◆ Task directions: Count up the lines in the following listing that hold the word "symbols", then give only that count.

:: Exercise input

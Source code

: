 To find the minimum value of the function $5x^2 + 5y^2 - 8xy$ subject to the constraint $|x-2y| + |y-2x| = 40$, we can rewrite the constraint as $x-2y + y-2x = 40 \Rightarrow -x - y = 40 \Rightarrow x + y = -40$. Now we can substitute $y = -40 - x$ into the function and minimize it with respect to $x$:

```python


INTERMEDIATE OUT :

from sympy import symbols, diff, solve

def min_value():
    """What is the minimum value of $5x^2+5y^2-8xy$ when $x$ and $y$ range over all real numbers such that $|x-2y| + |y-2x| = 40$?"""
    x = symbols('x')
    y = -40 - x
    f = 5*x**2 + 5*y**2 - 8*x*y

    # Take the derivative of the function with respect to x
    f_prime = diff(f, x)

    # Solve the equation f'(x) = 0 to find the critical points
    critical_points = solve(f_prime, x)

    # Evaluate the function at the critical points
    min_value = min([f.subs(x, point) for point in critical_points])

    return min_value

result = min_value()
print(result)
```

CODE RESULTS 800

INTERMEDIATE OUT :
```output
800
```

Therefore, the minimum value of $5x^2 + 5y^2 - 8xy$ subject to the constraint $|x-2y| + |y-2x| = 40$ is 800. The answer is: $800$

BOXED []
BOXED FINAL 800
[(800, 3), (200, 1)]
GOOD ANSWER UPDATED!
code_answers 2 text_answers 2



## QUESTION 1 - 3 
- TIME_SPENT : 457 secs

::::

◆ Task solution: 2